In [2]:
import numpy as np
import pandas as pd

from sklearn.neighbors import KNeighborsClassifier
from sklearn.metrics import accuracy_score, classification_report

from sklearn.feature_extraction.text import TfidfVectorizer

from gensim.models import Word2Vec

from sentence_transformers import SentenceTransformer


# CARGAR DATASET DESDE CSV
train_path = "data/datasets/rumoureval2019_train.csv"
val_path   = "data/datasets/rumoureval2019_val.csv"
test_path  = "data/datasets/rumoureval2019_test.csv"

train_df = pd.read_csv(train_path)
val_df   = pd.read_csv(val_path)
test_df  = pd.read_csv(test_path)

# LIMPIEZA PARA EVITAR NaN EN label 
print("NaN en label (antes de limpiar):")
print("  train:", train_df["label"].isna().sum())
print("  val:  ", val_df["label"].isna().sum())
print("  test: ", test_df["label"].isna().sum())

train_df = train_df.dropna(subset=["label"])
val_df   = val_df.dropna(subset=["label"])
test_df  = test_df.dropna(subset=["label"])

print("NaN en label (después de limpiar):")
print("  train:", train_df["label"].isna().sum())
print("  val:  ", val_df["label"].isna().sum())
print("  test: ", test_df["label"].isna().sum())

print("\nEtiquetas únicas en train:", train_df["label"].unique())

# Función para concatenar textos
def concat_text_row(row):
    src = row.get("source_text", "")
    rep = row.get("reply_text", "")
    src = "" if pd.isna(src) else str(src)
    rep = "" if pd.isna(rep) else str(rep)
    return (src + " [SEP] " + rep).strip()

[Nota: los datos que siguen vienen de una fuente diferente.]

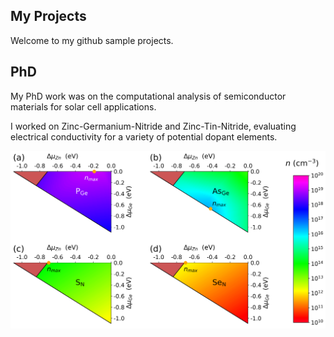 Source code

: ## My Projects
Welcome to my github sample projects. 

## PhD 
My PhD work was on the computational analysis of semiconductor materials for solar cell applications. 

I worked on Zinc-Germanium-Nitride and Zinc-Tin-Nitride, evaluating electrical conductivity for a variety of potential dopant elements. 

![ZnSnN2 Conductivity for candidate dopants](https://github.com/nadamski/SampleProjects/blob/main/PhD_research/ZnGeN2_Doping/n_ZnGeN2.png)
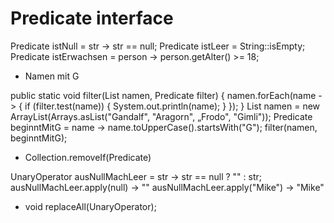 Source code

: # Predicate interface 

Predicate<String> istNull = str -> str == null;
  Predicate<String> istLeer = String::isEmpty;
  Predicate<Person> istErwachsen =
       person -> person.getAlter() >= 18;


* Namen mit G

public static void filter(List<String> namen, Predicate<String> filter) {
namen.forEach(name -> {
if (filter.test(name)) { System.out.println(name); }
}); }
List<String> namen = new ArrayList<String>(Arrays.asList("Gandalf", "Aragorn", „Frodo", "Gimli"));
Predicate<String> beginntMitG = name ->
    name.toUpperCase().startsWith("G");
filter(namen, beginntMitG);

* Collection.removeIf(Predicate<T>)

UnaryOperator<String> ausNullMachLeer =
       str -> str == null ? "" : str;
  ausNullMachLeer.apply(null) → ""
  ausNullMachLeer.apply("Mike") → "Mike"

* void replaceAll(UnaryOperator<T>);


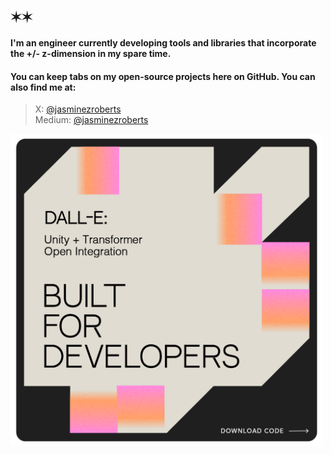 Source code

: ## ✶✶ 

#### I'm an engineer currently developing tools and libraries that incorporate the +/- z-dimension in my spare time. 

#### You can keep tabs on my open-source projects here on GitHub. You can also find me at:  

> X: [@jasminezroberts](https://www.twitter.com/jasminezroberts)<br/>
> Medium: [@jasminezroberts](https://www.medium.com/@jasminezroberts)

<img src="dalle.png" width="500"/>
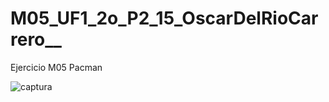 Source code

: # M05_UF1_2o_P2_15_OscarDelRioCarrero__
Ejercicio M05 Pacman

![captura](https://user-images.githubusercontent.com/102736102/169870539-23d8e417-672e-44fa-a0a5-23d0229fb05a.jpg)

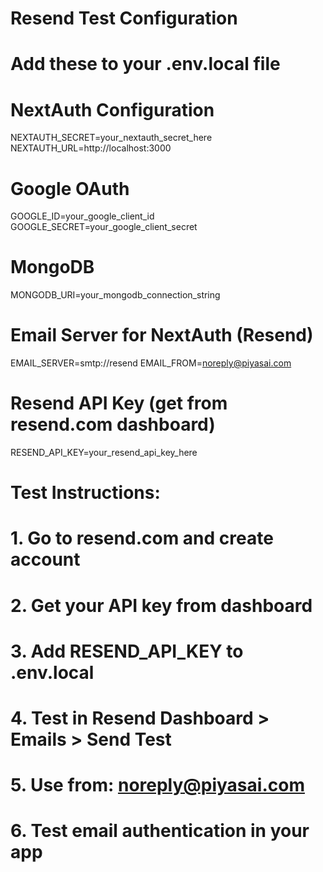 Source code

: # Resend Test Configuration

# Add these to your .env.local file

# NextAuth Configuration

NEXTAUTH_SECRET=your_nextauth_secret_here
NEXTAUTH_URL=http://localhost:3000

# Google OAuth

GOOGLE_ID=your_google_client_id
GOOGLE_SECRET=your_google_client_secret

# MongoDB

MONGODB_URI=your_mongodb_connection_string

# Email Server for NextAuth (Resend)

EMAIL_SERVER=smtp://resend
EMAIL_FROM=noreply@piyasai.com

# Resend API Key (get from resend.com dashboard)

RESEND_API_KEY=your_resend_api_key_here

# Test Instructions:

# 1. Go to resend.com and create account

# 2. Get your API key from dashboard

# 3. Add RESEND_API_KEY to .env.local

# 4. Test in Resend Dashboard > Emails > Send Test

# 5. Use from: noreply@piyasai.com

# 6. Test email authentication in your app
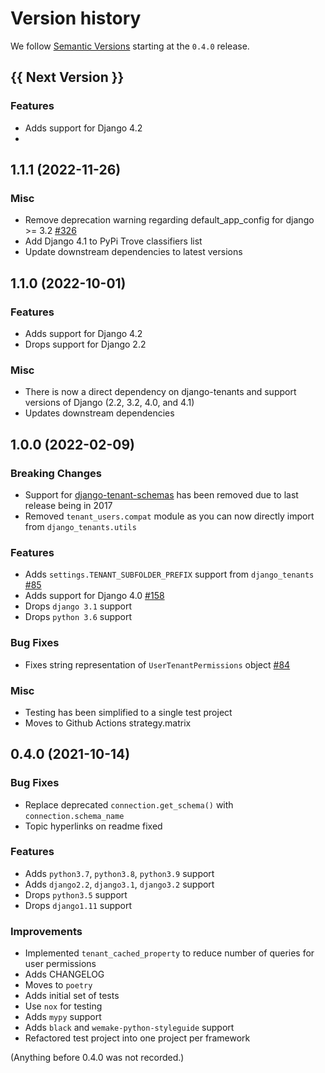 # Version history

We follow [Semantic Versions](https://semver.org/) starting at the `0.4.0` release.

## {{ Next Version }}

### Features

- Adds support for Django 4.2
-

## 1.1.1 (2022-11-26)

### Misc

- Remove deprecation warning regarding default_app_config for django >= 3.2 [#326](https://github.com/Corvia/django-tenant-users/pull/326)
- Add Django 4.1 to PyPi Trove classifiers list
- Update downstream dependencies to latest versions

## 1.1.0 (2022-10-01)

### Features

- Adds support for Django 4.2
- Drops support for Django 2.2

### Misc

- There is now a direct dependency on django-tenants and support versions of Django (2.2, 3.2, 4.0, and 4.1)
- Updates downstream dependencies

## 1.0.0 (2022-02-09)

### Breaking Changes

- Support for [django-tenant-schemas](https://github.com/bernardopires/django-tenant-schemas) has been removed due to last release being in 2017
- Removed `tenant_users.compat` module as you can now directly import from `django_tenants.utils`

### Features

- Adds `settings.TENANT_SUBFOLDER_PREFIX` support from `django_tenants` [#85](https://github.com/Corvia/django-tenant-users/issues/85)
- Adds support for Django 4.0 [#158](https://github.com/Corvia/django-tenant-users/issues/158)
- Drops `django 3.1` support
- Drops `python 3.6` support

### Bug Fixes

- Fixes string representation of `UserTenantPermissions` object [#84](https://github.com/Corvia/django-tenant-users/issues/84)

### Misc

- Testing has been simplified to a single test project
- Moves to Github Actions strategy.matrix

## 0.4.0 (2021-10-14)

### Bug Fixes

- Replace deprecated `connection.get_schema()` with `connection.schema_name`
- Topic hyperlinks on readme fixed

### Features

- Adds `python3.7`, `python3.8`, `python3.9` support
- Adds `django2.2`, `django3.1`, `django3.2` support
- Drops `python3.5` support
- Drops `django1.11` support

### Improvements

- Implemented `tenant_cached_property` to reduce number of queries for user permissions
- Adds CHANGELOG
- Moves to `poetry`
- Adds initial set of tests
- Use `nox` for testing
- Adds `mypy` support
- Adds `black` and `wemake-python-styleguide` support
- Refactored test project into one project per framework

(Anything before 0.4.0 was not recorded.)
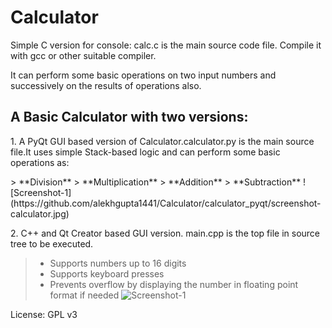 # Calculator

<p>Simple C version for console: calc.c is the main source code file.
Compile it with gcc or other suitable compiler.</p>
<p>It can perform some basic operations on two input numbers and successively on the results of operations also.</p>

<h2>A Basic Calculator with two versions:</h3>

<p>1. A PyQt GUI based version of Calculator.calculator.py is the main source 
file.It uses simple Stack-based logic and can perform some basic operations as:</p>
> **Division**   
> **Multiplication**    
> **Addition**   
> **Subtraction**    
![Screenshot-1](https://github.com/alekhgupta1441/Calculator/calculator_pyqt/screenshot-calculator.jpg)

<p>2. C++ and Qt Creator based GUI version. main.cpp is the top file in source 
tree to be executed.</p>

>- Supports numbers up to 16 digits 
>- Supports keyboard presses 
>- Prevents overflow by displaying the number in floating point format if needed 
![Screenshot-1](https://github.com/alekhgupta1441/Calculator/calculator_qt_c++/screenshots/calculator-screenshot.jpeg)

License: GPL v3

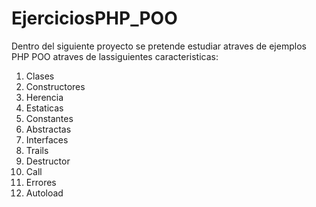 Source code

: # EjerciciosPHP_POO
Dentro del siguiente proyecto se pretende estudiar atraves de ejemplos PHP POO atraves de lassiguientes caracteristicas:
1. Clases
2. Constructores
3. Herencia
4. Estaticas
5. Constantes
6. Abstractas
7. Interfaces
8. Trails
9. Destructor
10. Call
11. Errores
12. Autoload
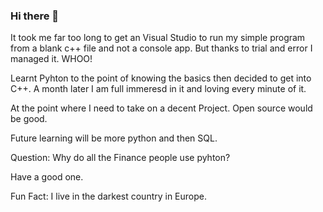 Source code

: ### Hi there 👋

It took me far too long to get an Visual Studio to run my simple program from a blank c++ file and not a console app.
But thanks to trial and error I managed it. WHOO!

Learnt Pyhton to the point of knowing the basics then decided to get into C++. A month later I am full immeresd in it and loving every minute of it. 

At the point where I need to take on a decent Project. Open source would be good. 

Future learning will be more python and then SQL.

Question: Why do all the Finance people use pyhton? 

Have a good one.

Fun Fact: I live in the darkest country in Europe.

X_train_text = train_df.apply(concat_text_row, axis=1).tolist()
y_train = train_df["label"].values         

X_val_text = val_df.apply(concat_text_row, axis=1).tolist()
y_val = val_df["label"].values

X_test_text = test_df.apply(concat_text_row, axis=1).tolist()
y_test = test_df["label"].values

print("\nEjemplo de texto de entrenamiento:")
print(X_train_text[0])
print("Etiqueta:", y_train[0])



# FUNCIÓN AUXILIAR: KNN + BÚSQUEDA DE k
def train_and_evaluate_knn(X_train_vec, y_train,
                           X_val_vec, y_val,
                           X_test_vec, y_test,
                           k_values=[1, 3, 5, 7, 9],
                           title=""):
    print("RESULTADOS KNN -", title)

    best_k = None
    best_acc = 0.0

    for k in k_values:
        knn = KNeighborsClassifier(n_neighbors=k)
        knn.fit(X_train_vec, y_train)
        y_val_pred = knn.predict(X_val_vec)
        acc_val = accuracy_score(y_val, y_val_pred)
        print(f"k = {k} --> Accuracy validación = {acc_val:.4f}")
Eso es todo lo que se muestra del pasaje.